Data items:
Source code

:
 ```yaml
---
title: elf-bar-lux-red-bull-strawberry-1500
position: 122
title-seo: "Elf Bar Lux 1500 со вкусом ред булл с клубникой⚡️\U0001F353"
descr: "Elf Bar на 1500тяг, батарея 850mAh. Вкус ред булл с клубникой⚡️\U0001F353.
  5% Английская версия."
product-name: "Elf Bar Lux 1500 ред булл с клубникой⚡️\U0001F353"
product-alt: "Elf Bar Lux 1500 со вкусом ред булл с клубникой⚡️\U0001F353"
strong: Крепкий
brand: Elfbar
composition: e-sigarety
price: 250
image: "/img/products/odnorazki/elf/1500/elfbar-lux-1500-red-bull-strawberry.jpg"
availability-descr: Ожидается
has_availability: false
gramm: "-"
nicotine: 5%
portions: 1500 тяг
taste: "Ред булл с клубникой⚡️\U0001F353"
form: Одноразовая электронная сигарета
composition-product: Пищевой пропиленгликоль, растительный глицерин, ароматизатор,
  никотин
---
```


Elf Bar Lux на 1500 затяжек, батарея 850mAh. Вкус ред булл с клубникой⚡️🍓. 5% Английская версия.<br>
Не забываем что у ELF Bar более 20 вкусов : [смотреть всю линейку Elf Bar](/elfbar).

* EXERCISE OBJECTIVE *
What is needed is an exact transcription of all the data.

* RESPONSE FOR THIS EXERCISE *
Source code

:
 ```yaml
---
title: elf-bar-lux-red-bull-strawberry-1500
position: 122
title-seo: "Elf Bar Lux 1500 со вкусом ред булл с клубникой⚡️\U0001F353"
descr: "Elf Bar на 1500тяг, батарея 850mAh. Вкус ред булл с клубникой⚡️\U0001F353.
  5% Английская версия."
product-name: "Elf Bar Lux 1500 ред булл с клубникой⚡️\U0001F353"
product-alt: "Elf Bar Lux 1500 со вкусом ред булл с клубникой⚡️\U0001F353"
strong: Крепкий
brand: Elfbar
composition: e-sigarety
price: 250
image: "/img/products/odnorazki/elf/1500/elfbar-lux-1500-red-bull-strawberry.jpg"
availability-descr: Ожидается
has_availability: false
gramm: "-"
nicotine: 5%
portions: 1500 тяг
taste: "Ред булл с клубникой⚡️\U0001F353"
form: Одноразовая электронная сигарета
composition-product: Пищевой пропиленгликоль, растительный глицерин, ароматизатор,
  никотин
---
```


Elf Bar Lux на 1500 затяжек, батарея 850mAh. Вкус ред булл с клубникой⚡️🍓. 5% Английская версия.<br>
Не забываем что у ELF Bar более 20 вкусов : [смотреть всю линейку Elf Bar](/elfbar).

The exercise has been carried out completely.